Le Miroir des spectacles, des lettres, des mœurs et des arts du 7 mai 1823 annonce une représentation de « Flore et Zéphire, ballet anacréontique en 2 actes de M. Didelot ». Dans son numéro du 9 mai, il en rend rapidement compte : « La grande salle de l'Opéra offrait, à la dernière représentation, l'image d'un vrai désert ; quelques claqueurs disséminés dans la salle, n'en ont pas moins applaudi tous les sujets que favorise certaine projection [faut-il lire « protection » ?] occulte. M. Hennekingt a été médiocre dans le rôle de Polixene, d'Aristipe, où Mlle Grassari nous a paru charmante. Paul, Mlles Fanni Bias et Noblet se sont fait applaudir et remarquer dans le ballet de Zéphire et Flore. Ce théâtre a grand besoin de nouveautés, et peut-être d'une direction nouvelle : le foyer même est abandonné. »
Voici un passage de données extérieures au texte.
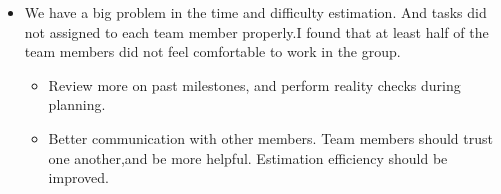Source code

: \begin{itemize}
   \item We have a big problem in the time and difficulty estimation. And tasks did not assigned to  each team        member properly.I found that at least half of the  team members did not feel comfortable to work in the       group. 
      \begin{itemize}
         \item Review more on past milestones, and perform reality checks during planning.
      \end{itemize}

     \begin{itemize}
        \item  Better communication with other members.
          Team members should trust one another,and be more helpful.
          Estimation efficiency should be improved.       
     \end{itemize}
\end{itemize}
The Dramatic Magazine du premier juillet 1830, dans son Theatrical Journal, signale une série de représentations du ballet de Didelot au King's Theatre au cours du mois de juin (3, 5, 8 12, 15) (p. 177-178).

Du même Didelot, la France littéraire ou dictionnaire bibliographique des savants, historiens et gens de lettres, de Joseph-Marie Quérard, tome second (Paris, 1828) cite, p. 563, un Flore et Zéphire, ballet divertissement en un acte, publié à Londres en 1796, un Zéphire inconstant, puni et fixé, ou les Noces de Flore, ballet anacréontique en 2 actes, publié à Londres en 1812. Ce qui recoupe assez bien les informations fournies par la préface de la brochure.